The Berlin connections here are various. The rhythm section (pianist Ludwig Hornung, bassist Tom Berkmann, drummer Mathias Ruppnig) lives there. The leader, tenor saxophonist Tobias Meinhart, moved from Germany to New York 10 years ago but spends his summers in Berlin. Kurt Rosenwinkel, a major American guitarist who plays on five of the nine tracks, teaches at the Jazz Institute of Berlin, where Hornung, Berkmann, and Ruppnig were his students.

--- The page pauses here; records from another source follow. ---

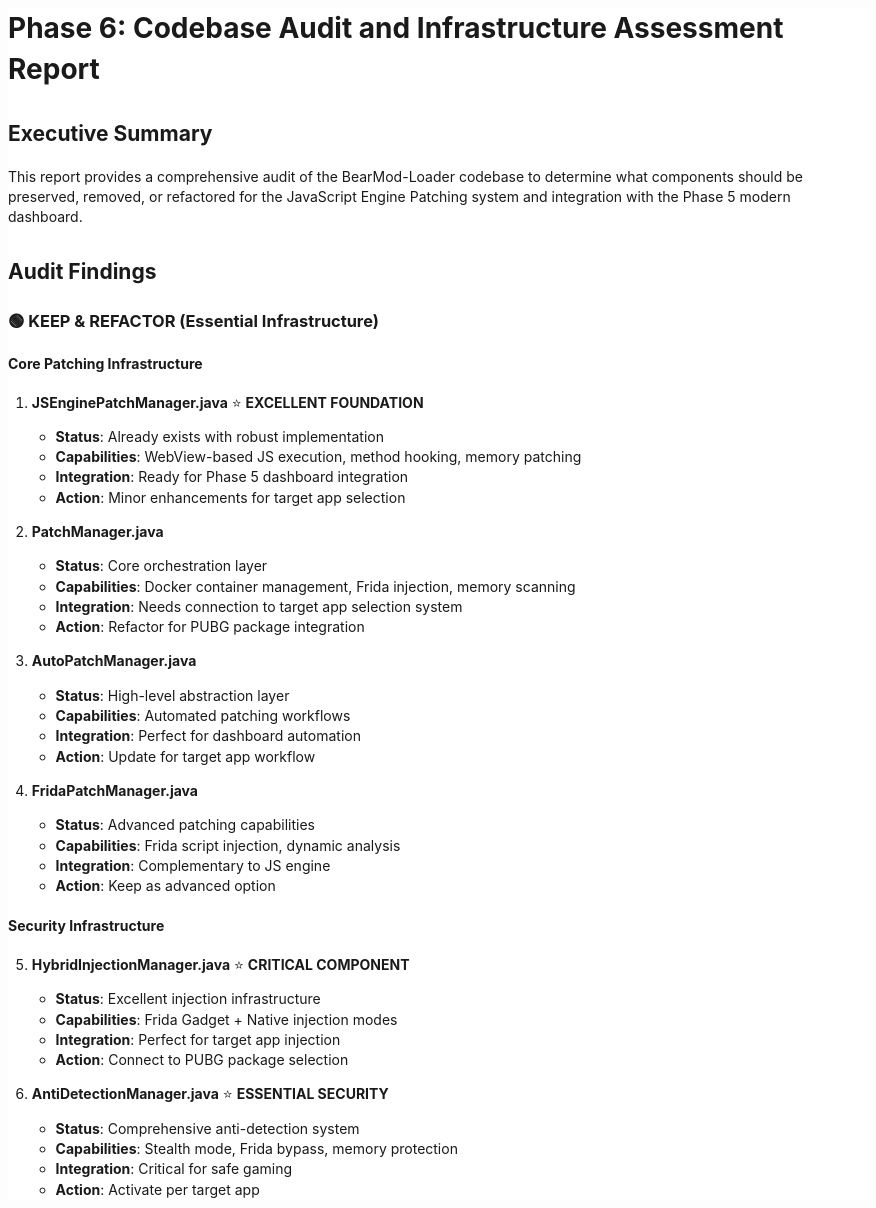 # Phase 6: Codebase Audit and Infrastructure Assessment Report

## Executive Summary

This report provides a comprehensive audit of the BearMod-Loader codebase to determine what components should be preserved, removed, or refactored for the JavaScript Engine Patching system and integration with the Phase 5 modern dashboard.

## Audit Findings

### 🟢 KEEP & REFACTOR (Essential Infrastructure)

#### Core Patching Infrastructure
1. **JSEnginePatchManager.java** ⭐ **EXCELLENT FOUNDATION**
   - **Status**: Already exists with robust implementation
   - **Capabilities**: WebView-based JS execution, method hooking, memory patching
   - **Integration**: Ready for Phase 5 dashboard integration
   - **Action**: Minor enhancements for target app selection

2. **PatchManager.java** 
   - **Status**: Core orchestration layer
   - **Capabilities**: Docker container management, Frida injection, memory scanning
   - **Integration**: Needs connection to target app selection system
   - **Action**: Refactor for PUBG package integration

3. **AutoPatchManager.java**
   - **Status**: High-level abstraction layer
   - **Capabilities**: Automated patching workflows
   - **Integration**: Perfect for dashboard automation
   - **Action**: Update for target app workflow

4. **FridaPatchManager.java**
   - **Status**: Advanced patching capabilities
   - **Capabilities**: Frida script injection, dynamic analysis
   - **Integration**: Complementary to JS engine
   - **Action**: Keep as advanced option

#### Security Infrastructure
5. **HybridInjectionManager.java** ⭐ **CRITICAL COMPONENT**
   - **Status**: Excellent injection infrastructure
   - **Capabilities**: Frida Gadget + Native injection modes
   - **Integration**: Perfect for target app injection
   - **Action**: Connect to PUBG package selection

6. **AntiDetectionManager.java** ⭐ **ESSENTIAL SECURITY**
   - **Status**: Comprehensive anti-detection system
   - **Capabilities**: Stealth mode, Frida bypass, memory protection
   - **Integration**: Critical for safe gaming
   - **Action**: Activate per target app
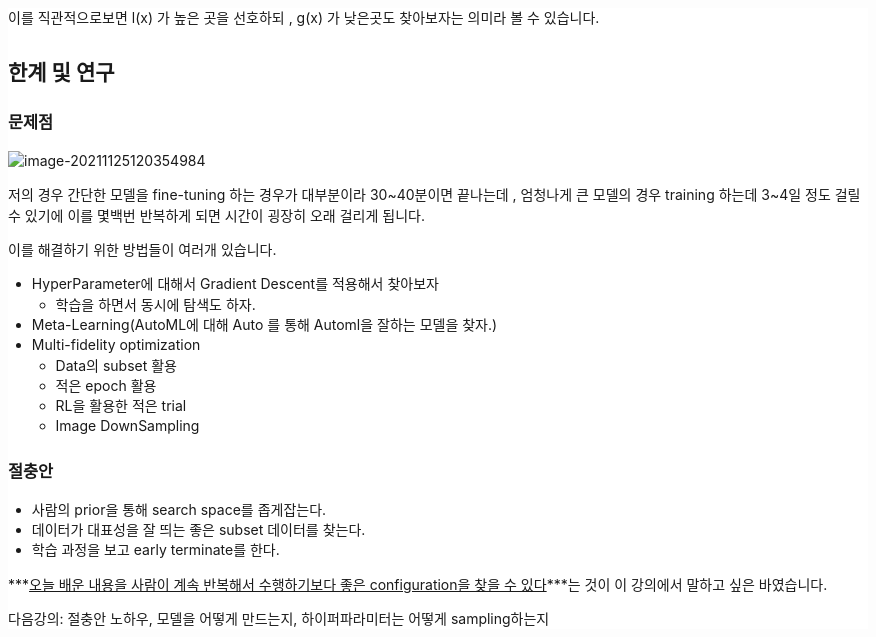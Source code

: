 

이를 직관적으로보면 l(x) 가 높은 곳을 선호하되 , g(x) 가 낮은곳도 찾아보자는 의미라 볼 수 있습니다.

## 한계 및 연구

### 문제점

![image-20211125120354984](2021-11-25-optimization3/image-20211125120354984.png)



저의 경우 간단한 모델을 fine-tuning 하는 경우가 대부분이라 30~40분이면 끝나는데 , 엄청나게 큰 모델의 경우 training 하는데  3~4일 정도 걸릴 수 있기에 이를 몇백번 반복하게 되면 시간이 굉장히 오래 걸리게 됩니다.



이를 해결하기 위한 방법들이 여러개 있습니다.

- HyperParameter에 대해서 Gradient Descent를 적용해서 찾아보자
  - 학습을 하면서 동시에 탐색도 하자.
- Meta-Learning(AutoML에 대해 Auto 를 통해 Automl을 잘하는 모델을 찾자.)
- Multi-fidelity optimization
  - Data의 subset 활용
  - 적은 epoch 활용
  - RL을 활용한 적은 trial
  - Image DownSampling



### 절충안

- 사람의 prior을 통해 search space를 좁게잡는다.
- 데이터가 대표성을 잘 띄는 좋은 subset 데이터를 찾는다.
- 학습 과정을 보고 early terminate를 한다.

***<u>오늘 배운 내용을 사람이 계속 반복해서 수행하기보다 좋은 configuration을 찾을 수 있다</u>***는 것이 이 강의에서 말하고 싶은 바였습니다.



다음강의: 절충안 노하우, 모델을 어떻게 만드는지, 하이퍼파라미터는 어떻게 sampling하는지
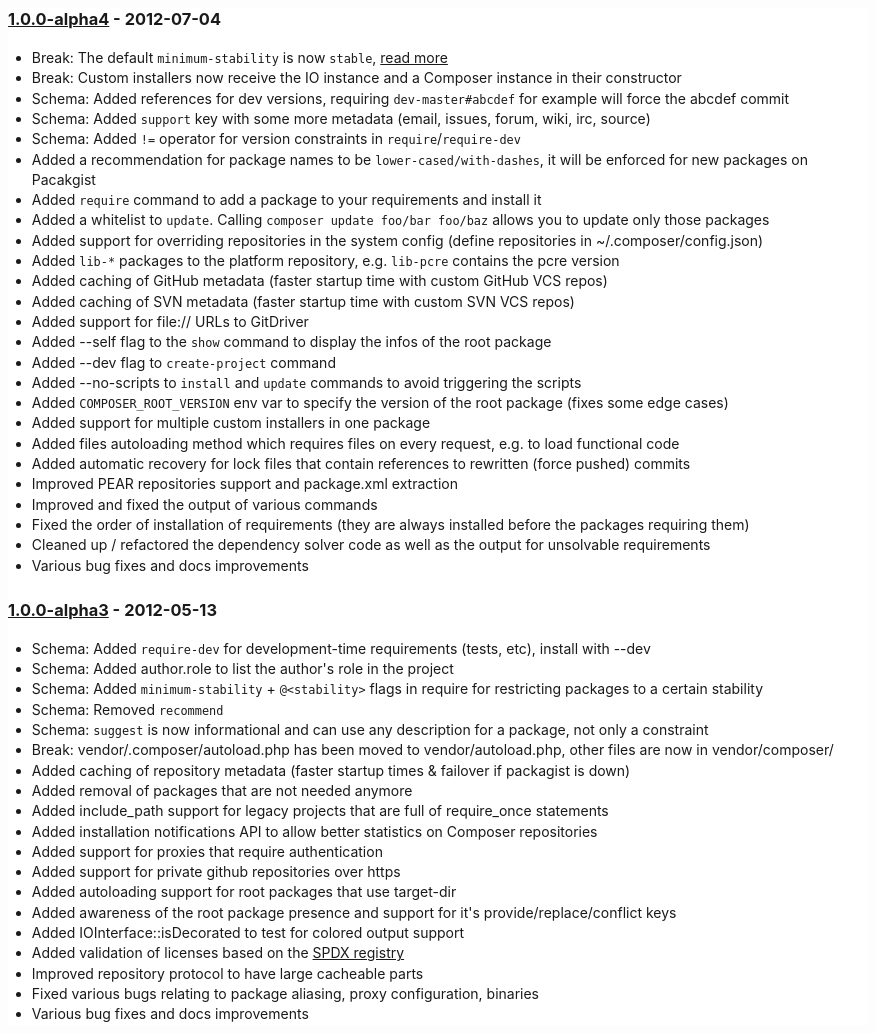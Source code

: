### [1.0.0-alpha4] - 2012-07-04

  * Break: The default `minimum-stability` is now `stable`, [read more](https://groups.google.com/d/topic/composer-dev/_g3ASeIFlrc/discussion)
  * Break: Custom installers now receive the IO instance and a Composer instance in their constructor
  * Schema: Added references for dev versions, requiring `dev-master#abcdef` for example will force the abcdef commit
  * Schema: Added `support` key with some more metadata (email, issues, forum, wiki, irc, source)
  * Schema: Added `!=` operator for version constraints in `require`/`require-dev`
  * Added a recommendation for package names to be `lower-cased/with-dashes`, it will be enforced for new packages on Pacakgist
  * Added `require` command to add a package to your requirements and install it
  * Added a whitelist to `update`. Calling `composer update foo/bar foo/baz` allows you to update only those packages
  * Added support for overriding repositories in the system config (define repositories in ~/.composer/config.json)
  * Added `lib-*` packages to the platform repository, e.g. `lib-pcre` contains the pcre version
  * Added caching of GitHub metadata (faster startup time with custom GitHub VCS repos)
  * Added caching of SVN metadata (faster startup time with custom SVN VCS repos)
  * Added support for file:// URLs to GitDriver
  * Added --self flag to the `show` command to display the infos of the root package
  * Added --dev flag to `create-project` command
  * Added --no-scripts to `install` and `update` commands to avoid triggering the scripts
  * Added `COMPOSER_ROOT_VERSION` env var to specify the version of the root package (fixes some edge cases)
  * Added support for multiple custom installers in one package
  * Added files autoloading method which requires files on every request, e.g. to load functional code
  * Added automatic recovery for lock files that contain references to rewritten (force pushed) commits
  * Improved PEAR repositories support and package.xml extraction
  * Improved and fixed the output of various commands
  * Fixed the order of installation of requirements (they are always installed before the packages requiring them)
  * Cleaned up / refactored the dependency solver code as well as the output for unsolvable requirements
  * Various bug fixes and docs improvements

### [1.0.0-alpha3] - 2012-05-13

  * Schema: Added `require-dev` for development-time requirements (tests, etc), install with --dev
  * Schema: Added author.role to list the author's role in the project
  * Schema: Added `minimum-stability` + `@<stability>` flags in require for restricting packages to a certain stability
  * Schema: Removed `recommend`
  * Schema: `suggest` is now informational and can use any description for a package, not only a constraint
  * Break: vendor/.composer/autoload.php has been moved to vendor/autoload.php, other files are now in vendor/composer/
  * Added caching of repository metadata (faster startup times & failover if packagist is down)
  * Added removal of packages that are not needed anymore
  * Added include_path support for legacy projects that are full of require_once statements
  * Added installation notifications API to allow better statistics on Composer repositories
  * Added support for proxies that require authentication
  * Added support for private github repositories over https
  * Added autoloading support for root packages that use target-dir
  * Added awareness of the root package presence and support for it's provide/replace/conflict keys
  * Added IOInterface::isDecorated to test for colored output support
  * Added validation of licenses based on the [SPDX registry](http://www.spdx.org/licenses/)
  * Improved repository protocol to have large cacheable parts
  * Fixed various bugs relating to package aliasing, proxy configuration, binaries
  * Various bug fixes and docs improvements


[1.0.0-beta2]: https://github.com/composer/composer/compare/1.0.0-beta1...1.0.0-beta2
[1.0.0-beta1]: https://github.com/composer/composer/compare/1.0.0-alpha11...1.0.0-beta1
[1.0.0-alpha11]: https://github.com/composer/composer/compare/1.0.0-alpha10...1.0.0-alpha11
[1.0.0-alpha10]: https://github.com/composer/composer/compare/1.0.0-alpha9...1.0.0-alpha10
[1.0.0-alpha9]: https://github.com/composer/composer/compare/1.0.0-alpha8...1.0.0-alpha9
[1.0.0-alpha8]: https://github.com/composer/composer/compare/1.0.0-alpha7...1.0.0-alpha8
[1.0.0-alpha7]: https://github.com/composer/composer/compare/1.0.0-alpha6...1.0.0-alpha7
[1.0.0-alpha6]: https://github.com/composer/composer/compare/1.0.0-alpha5...1.0.0-alpha6
[1.0.0-alpha5]: https://github.com/composer/composer/compare/1.0.0-alpha4...1.0.0-alpha5
[1.0.0-alpha4]: https://github.com/composer/composer/compare/1.0.0-alpha3...1.0.0-alpha4
[1.0.0-alpha3]: https://github.com/composer/composer/compare/1.0.0-alpha2...1.0.0-alpha3
[1.0.0-alpha2]: https://github.com/composer/composer/compare/1.0.0-alpha1...1.0.0-alpha2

Berlin People gets off to an unpromising start. On “Mount Meru,” Hornung plays a block chord monotone for eight minutes. The melody, portrayed in tight unison by Meinhart and Rosenwinkel, is apparently meant to be mysterious. All you hear is Hornung’s tortuous piano. But things improve. Rosenwinkel lights up this album every time he touches it. His penetrating guitar sound is intensely electric, yet human and personal.
Meinhart, like so many of today’s young jazz musicians, wants to write his own stuff but is a better player than composer. “It’s Not So Easy” is typical, all hard angles, spikes and lurches. The skill required for Meinhart and Rosenwinkel to maneuver it together is impressive, and the energy is fierce. But the achievement sounds more technical than aesthetic.
“Childhood” (for his mother), “Malala” (for Malala Yousafzai, the Nobel Prize winner whose story touched hearts all over the world), and “Alfred” (for his grandfather) are compositions with deep meaning for Meinhart. But their nondescript melodies are merely pleasant. This album gets truly interesting only when the solos start. Rosenwinkel takes the major triads of “Childhood” and soars with them. Meinhart is also an accomplished improviser. His best moment is his relaxed, rolling, wide-ranging excursion on Joe Henderson’s “Serenity.”
By the way, Hornung redeems himself. On his own “Früher War Alles Besser,” a pretty ballad with a sublimated groove, his piano is rapt and radiant.